┌─ DATA RECORDS

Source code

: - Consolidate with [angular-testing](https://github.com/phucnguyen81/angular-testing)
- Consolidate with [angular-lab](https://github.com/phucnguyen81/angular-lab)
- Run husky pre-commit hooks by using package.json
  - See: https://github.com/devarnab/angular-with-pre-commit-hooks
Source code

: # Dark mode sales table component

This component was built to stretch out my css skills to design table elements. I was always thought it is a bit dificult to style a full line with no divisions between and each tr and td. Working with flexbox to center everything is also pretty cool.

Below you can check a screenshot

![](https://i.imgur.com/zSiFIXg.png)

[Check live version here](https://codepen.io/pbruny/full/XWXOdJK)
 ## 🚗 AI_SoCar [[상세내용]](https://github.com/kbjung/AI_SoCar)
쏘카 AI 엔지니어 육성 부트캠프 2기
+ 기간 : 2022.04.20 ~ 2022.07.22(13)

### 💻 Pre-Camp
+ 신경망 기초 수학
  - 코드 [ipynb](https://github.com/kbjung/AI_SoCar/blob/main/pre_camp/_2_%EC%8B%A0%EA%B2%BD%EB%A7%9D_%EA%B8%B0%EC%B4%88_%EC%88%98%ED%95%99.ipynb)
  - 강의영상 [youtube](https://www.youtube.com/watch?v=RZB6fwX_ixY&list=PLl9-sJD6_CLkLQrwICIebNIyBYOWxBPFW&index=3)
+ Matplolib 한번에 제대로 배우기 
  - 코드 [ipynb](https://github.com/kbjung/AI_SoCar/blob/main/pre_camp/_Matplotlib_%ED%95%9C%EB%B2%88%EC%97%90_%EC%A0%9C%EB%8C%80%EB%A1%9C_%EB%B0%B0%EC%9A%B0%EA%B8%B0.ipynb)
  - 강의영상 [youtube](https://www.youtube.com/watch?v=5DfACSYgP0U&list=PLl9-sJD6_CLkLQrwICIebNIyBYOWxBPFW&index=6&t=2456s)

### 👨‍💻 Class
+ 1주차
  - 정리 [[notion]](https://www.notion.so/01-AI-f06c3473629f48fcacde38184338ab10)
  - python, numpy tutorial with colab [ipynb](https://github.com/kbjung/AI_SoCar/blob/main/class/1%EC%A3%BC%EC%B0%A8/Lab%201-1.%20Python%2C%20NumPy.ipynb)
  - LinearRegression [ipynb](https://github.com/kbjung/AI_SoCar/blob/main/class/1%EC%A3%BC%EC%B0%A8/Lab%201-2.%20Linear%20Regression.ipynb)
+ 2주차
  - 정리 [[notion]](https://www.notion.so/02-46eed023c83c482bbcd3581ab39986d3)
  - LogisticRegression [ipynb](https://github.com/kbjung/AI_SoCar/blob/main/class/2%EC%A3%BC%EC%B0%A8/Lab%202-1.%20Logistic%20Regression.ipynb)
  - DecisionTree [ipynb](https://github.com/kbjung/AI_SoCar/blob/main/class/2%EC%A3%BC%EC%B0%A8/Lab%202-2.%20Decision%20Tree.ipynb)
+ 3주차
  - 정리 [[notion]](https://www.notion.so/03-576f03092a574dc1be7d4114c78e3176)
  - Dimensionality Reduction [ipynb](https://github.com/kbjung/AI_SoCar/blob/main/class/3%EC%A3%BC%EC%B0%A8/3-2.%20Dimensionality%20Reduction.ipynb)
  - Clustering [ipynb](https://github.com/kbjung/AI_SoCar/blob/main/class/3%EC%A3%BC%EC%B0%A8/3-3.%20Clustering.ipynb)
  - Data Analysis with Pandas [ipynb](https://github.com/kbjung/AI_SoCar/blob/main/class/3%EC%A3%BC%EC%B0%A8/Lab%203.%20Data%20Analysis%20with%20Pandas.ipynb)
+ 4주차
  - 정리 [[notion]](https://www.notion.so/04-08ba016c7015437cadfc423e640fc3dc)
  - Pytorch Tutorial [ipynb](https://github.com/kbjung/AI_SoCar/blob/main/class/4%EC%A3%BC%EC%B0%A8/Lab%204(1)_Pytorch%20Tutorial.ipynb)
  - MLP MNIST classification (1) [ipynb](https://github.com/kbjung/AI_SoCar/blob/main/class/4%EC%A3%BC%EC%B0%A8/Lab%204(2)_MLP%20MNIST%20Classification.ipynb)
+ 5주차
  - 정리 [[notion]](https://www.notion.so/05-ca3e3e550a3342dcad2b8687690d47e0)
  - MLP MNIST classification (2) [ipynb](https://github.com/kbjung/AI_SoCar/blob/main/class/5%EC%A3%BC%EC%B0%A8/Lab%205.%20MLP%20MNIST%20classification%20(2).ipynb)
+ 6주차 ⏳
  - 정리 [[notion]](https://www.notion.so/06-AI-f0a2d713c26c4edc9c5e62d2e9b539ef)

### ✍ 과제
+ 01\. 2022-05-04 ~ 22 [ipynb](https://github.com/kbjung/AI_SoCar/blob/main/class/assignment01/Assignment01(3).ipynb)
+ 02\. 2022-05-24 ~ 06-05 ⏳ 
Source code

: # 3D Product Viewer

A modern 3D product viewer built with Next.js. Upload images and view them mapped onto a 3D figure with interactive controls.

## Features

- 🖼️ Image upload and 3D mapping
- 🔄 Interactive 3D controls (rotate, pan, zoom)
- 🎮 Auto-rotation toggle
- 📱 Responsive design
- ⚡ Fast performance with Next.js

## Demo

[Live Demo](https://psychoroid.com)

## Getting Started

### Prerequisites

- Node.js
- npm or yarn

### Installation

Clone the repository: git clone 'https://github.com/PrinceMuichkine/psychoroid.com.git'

└─

→ **WHAT IS NEEDED**
Nothing in the records may be left out; transcribe all of them exactly.

→ **ANSWER TO THIS TASK**
Source code

: - Consolidate with [angular-testing](https://github.com/phucnguyen81/angular-testing)
- Consolidate with [angular-lab](https://github.com/phucnguyen81/angular-lab)
- Run husky pre-commit hooks by using package.json
  - See: https://github.com/devarnab/angular-with-pre-commit-hooks
Source code

: # Dark mode sales table component

This component was built to stretch out my css skills to design table elements. I was always thought it is a bit dificult to style a full line with no divisions between and each tr and td. Working with flexbox to center everything is also pretty cool.

Below you can check a screenshot

![](https://i.imgur.com/zSiFIXg.png)

[Check live version here](https://codepen.io/pbruny/full/XWXOdJK)
 ## 🚗 AI_SoCar [[상세내용]](https://github.com/kbjung/AI_SoCar)
쏘카 AI 엔지니어 육성 부트캠프 2기
+ 기간 : 2022.04.20 ~ 2022.07.22(13)

### 💻 Pre-Camp
+ 신경망 기초 수학
  - 코드 [ipynb](https://github.com/kbjung/AI_SoCar/blob/main/pre_camp/_2_%EC%8B%A0%EA%B2%BD%EB%A7%9D_%EA%B8%B0%EC%B4%88_%EC%88%98%ED%95%99.ipynb)
  - 강의영상 [youtube](https://www.youtube.com/watch?v=RZB6fwX_ixY&list=PLl9-sJD6_CLkLQrwICIebNIyBYOWxBPFW&index=3)
+ Matplolib 한번에 제대로 배우기 
  - 코드 [ipynb](https://github.com/kbjung/AI_SoCar/blob/main/pre_camp/_Matplotlib_%ED%95%9C%EB%B2%88%EC%97%90_%EC%A0%9C%EB%8C%80%EB%A1%9C_%EB%B0%B0%EC%9A%B0%EA%B8%B0.ipynb)
  - 강의영상 [youtube](https://www.youtube.com/watch?v=5DfACSYgP0U&list=PLl9-sJD6_CLkLQrwICIebNIyBYOWxBPFW&index=6&t=2456s)

### 👨‍💻 Class
+ 1주차
  - 정리 [[notion]](https://www.notion.so/01-AI-f06c3473629f48fcacde38184338ab10)
  - python, numpy tutorial with colab [ipynb](https://github.com/kbjung/AI_SoCar/blob/main/class/1%EC%A3%BC%EC%B0%A8/Lab%201-1.%20Python%2C%20NumPy.ipynb)
  - LinearRegression [ipynb](https://github.com/kbjung/AI_SoCar/blob/main/class/1%EC%A3%BC%EC%B0%A8/Lab%201-2.%20Linear%20Regression.ipynb)
+ 2주차
  - 정리 [[notion]](https://www.notion.so/02-46eed023c83c482bbcd3581ab39986d3)
  - LogisticRegression [ipynb](https://github.com/kbjung/AI_SoCar/blob/main/class/2%EC%A3%BC%EC%B0%A8/Lab%202-1.%20Logistic%20Regression.ipynb)
  - DecisionTree [ipynb](https://github.com/kbjung/AI_SoCar/blob/main/class/2%EC%A3%BC%EC%B0%A8/Lab%202-2.%20Decision%20Tree.ipynb)
+ 3주차
  - 정리 [[notion]](https://www.notion.so/03-576f03092a574dc1be7d4114c78e3176)
  - Dimensionality Reduction [ipynb](https://github.com/kbjung/AI_SoCar/blob/main/class/3%EC%A3%BC%EC%B0%A8/3-2.%20Dimensionality%20Reduction.ipynb)
  - Clustering [ipynb](https://github.com/kbjung/AI_SoCar/blob/main/class/3%EC%A3%BC%EC%B0%A8/3-3.%20Clustering.ipynb)
  - Data Analysis with Pandas [ipynb](https://github.com/kbjung/AI_SoCar/blob/main/class/3%EC%A3%BC%EC%B0%A8/Lab%203.%20Data%20Analysis%20with%20Pandas.ipynb)
+ 4주차
  - 정리 [[notion]](https://www.notion.so/04-08ba016c7015437cadfc423e640fc3dc)
  - Pytorch Tutorial [ipynb](https://github.com/kbjung/AI_SoCar/blob/main/class/4%EC%A3%BC%EC%B0%A8/Lab%204(1)_Pytorch%20Tutorial.ipynb)
  - MLP MNIST classification (1) [ipynb](https://github.com/kbjung/AI_SoCar/blob/main/class/4%EC%A3%BC%EC%B0%A8/Lab%204(2)_MLP%20MNIST%20Classification.ipynb)
+ 5주차
  - 정리 [[notion]](https://www.notion.so/05-ca3e3e550a3342dcad2b8687690d47e0)
  - MLP MNIST classification (2) [ipynb](https://github.com/kbjung/AI_SoCar/blob/main/class/5%EC%A3%BC%EC%B0%A8/Lab%205.%20MLP%20MNIST%20classification%20(2).ipynb)
+ 6주차 ⏳
  - 정리 [[notion]](https://www.notion.so/06-AI-f0a2d713c26c4edc9c5e62d2e9b539ef)

### ✍ 과제
+ 01\. 2022-05-04 ~ 22 [ipynb](https://github.com/kbjung/AI_SoCar/blob/main/class/assignment01/Assignment01(3).ipynb)
+ 02\. 2022-05-24 ~ 06-05 ⏳ 
Source code

: # 3D Product Viewer

A modern 3D product viewer built with Next.js. Upload images and view them mapped onto a 3D figure with interactive controls.

## Features

- 🖼️ Image upload and 3D mapping
- 🔄 Interactive 3D controls (rotate, pan, zoom)
- 🎮 Auto-rotation toggle
- 📱 Responsive design
- ⚡ Fast performance with Next.js

## Demo

[Live Demo](https://psychoroid.com)

## Getting Started

### Prerequisites

- Node.js
- npm or yarn

### Installation

Clone the repository: git clone 'https://github.com/PrinceMuichkine/psychoroid.com.git'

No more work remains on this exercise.